Please fill out the form right at the bottom of this page and you will be placed on an initial email contact list for important project updates / how to register as a patient.

Gifts for M.E.’s planned launch is in early 2026. When launched, this website will be updated with pictures of available items, an accessible registration form, and clear instructions for patients.

This landing page is a starting point, not the final product.

Launching a nonprofit, especially while disabled, requires building in steps. The current plan looks like this:

Video + Landing Page → Initial Funding → Branding → Sponsorship Outreach → Final Website → Patient Applications → Gift Distribution

The focus now is building credibility, gaining support, and laying the foundation for a full launch in early 2026. The branding and site presentation of Gifts for M.E. will evolve as the project grows in scope, and will have testimonies and pictures from ME/CFS patients to showcase more stories with the disease than just Evan’s.

Donations go directly toward:

• Purchasing and shipping products

• Website upkeep and startup costs

• Fiscal sponsor administrative fees (5%)

Our fiscal sponsor must approve all uses of funds for project-related expenses.

Gifts for M.E. is fiscally sponsored by the MECFS Clinic MN, a volunteer-run 501(c)(3) nonprofit treating ME/CFS and Long COVID patients at no cost. All donations are tax-deductible to the extent allowed by law.
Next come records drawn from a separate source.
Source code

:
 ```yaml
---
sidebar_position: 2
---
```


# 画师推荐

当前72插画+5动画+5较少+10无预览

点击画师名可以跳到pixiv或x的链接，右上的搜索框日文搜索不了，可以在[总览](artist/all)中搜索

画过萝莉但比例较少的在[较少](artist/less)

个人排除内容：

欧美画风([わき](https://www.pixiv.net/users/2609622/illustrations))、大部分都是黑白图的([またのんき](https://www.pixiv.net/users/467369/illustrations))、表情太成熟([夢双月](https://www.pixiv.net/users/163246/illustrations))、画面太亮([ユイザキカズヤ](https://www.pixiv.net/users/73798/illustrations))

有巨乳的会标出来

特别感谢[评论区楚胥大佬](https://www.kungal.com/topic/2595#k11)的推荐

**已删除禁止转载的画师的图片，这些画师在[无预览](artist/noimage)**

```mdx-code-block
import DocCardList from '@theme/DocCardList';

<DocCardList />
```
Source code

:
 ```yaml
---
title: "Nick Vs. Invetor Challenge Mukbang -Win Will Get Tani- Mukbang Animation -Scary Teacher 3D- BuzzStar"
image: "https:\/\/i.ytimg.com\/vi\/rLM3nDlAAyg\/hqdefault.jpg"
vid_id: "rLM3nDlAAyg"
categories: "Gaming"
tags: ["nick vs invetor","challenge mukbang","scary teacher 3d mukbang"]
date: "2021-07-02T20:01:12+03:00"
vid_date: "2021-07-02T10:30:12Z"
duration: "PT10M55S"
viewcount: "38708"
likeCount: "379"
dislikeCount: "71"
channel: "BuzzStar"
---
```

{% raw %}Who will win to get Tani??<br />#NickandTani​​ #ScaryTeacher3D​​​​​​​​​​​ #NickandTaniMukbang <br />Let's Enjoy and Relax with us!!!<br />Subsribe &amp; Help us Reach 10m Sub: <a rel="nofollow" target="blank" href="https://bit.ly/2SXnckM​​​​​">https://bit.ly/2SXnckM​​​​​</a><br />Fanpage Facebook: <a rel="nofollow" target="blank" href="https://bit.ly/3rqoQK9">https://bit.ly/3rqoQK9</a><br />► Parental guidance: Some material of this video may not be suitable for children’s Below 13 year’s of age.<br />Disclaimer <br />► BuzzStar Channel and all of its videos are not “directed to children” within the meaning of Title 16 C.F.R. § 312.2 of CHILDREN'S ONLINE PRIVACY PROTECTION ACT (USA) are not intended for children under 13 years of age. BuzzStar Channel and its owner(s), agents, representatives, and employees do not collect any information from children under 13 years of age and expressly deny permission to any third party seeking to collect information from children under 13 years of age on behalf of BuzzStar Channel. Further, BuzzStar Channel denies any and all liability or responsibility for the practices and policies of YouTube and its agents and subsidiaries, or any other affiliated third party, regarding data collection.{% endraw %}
This is Evan’s second nonprofit project. While in college, he founded the Evan Erickson Music Call for Scores: a classical music charity that operated from 2021 to 2025 created to provide professional opportunities for marginalized composers. Evan comes from a low-income background and has built his work around using privilege to uplift underrepresented communities.

Through his first charity, Evan:

• Helped 17 emerging composers get their music performed and recorded

• Managed 500 applications from 55 countries

• Raised $10,000 in prizes and donations

• Received sponsorships from companies like Yamaha's Steinberg

• Earned his university’s “Award of Outstanding Achievement” and “Presser Scholar” awards

You can learn more about Evan’s past work by clicking here.

As a fiscally sponsored organization of the MECFS Clinic of MN, we are able to solicit tax-deductible item donations that will stretch the project’s budget much farther.

Our goal budget is $10,000+ in order to help as many as 100 patients between 2026 and 2027. This amount covers the startup costs for the business and leaves enough room to spend $50-200 per patient.

Gifts for M.E. will be able to launch and make a notable difference even if the full goal is not met.

Please consider making a monthly or one-time donation tax-deductible donation.

In short:
Evan runs the project. The fiscal sponsor oversees the project, manages funds, and makes sure everything is accountable.

A fiscal sponsorship is a way for new or small charitable projects (like Gifts for M.E.) to operate under the legal and tax-exempt status of an established 501(c)(3) nonprofit.

Instead of creating a brand-new nonprofit from scratch, Evan partnered with a trusted organization that believes in his mission. They handle things like financial oversight, legal compliance, and donation processing. This means your contributions can still be tax-deductible and go toward a verified, mission-aligned cause.

The current highlights of eye masks and noise-cancelling headphones are most commonly helpful for severe ME/CFS patients with sensory issues, but are not the only items planned.

If there are specific items not listed that would benefit you or other ME/CFS patients, please send Evan an email — evan@giftsforme.org. All suggestions will be considered.

If you are an ME/CFS patient or caretaker, please still register your email at the bottom of this page for updates in case we end up offering something beneficial to your unique situation.

Gifts for M.E. is designed to be flexible: no rigid deadlines, no constant upkeep, and no pressure to operate beyond capacity. That flexibility makes it sustainable even through periods of inconsistent health.

ME/CFS is an unpredictable, fluctuating illness. Some days allow for limited activity, others require total rest. This project is intentionally modeled after Evan’s previous charity structure, which was low-bandwidth and asynchronous, often requiring just a few emails or tasks per week.

Limiting the applicants to be within the organizer’s home country allows the project to remain sustainable with the organizer’s health and the fiscal sponsor’s capabilities.

We would love to expand to offer help to more countries, but this is not possible at this time.

If you live in the United Kingdom, please look into the program Smile for M.E. This is another patient-led organization that has provided care packages to 1,800+ ME/CFS patients since launching in 2012.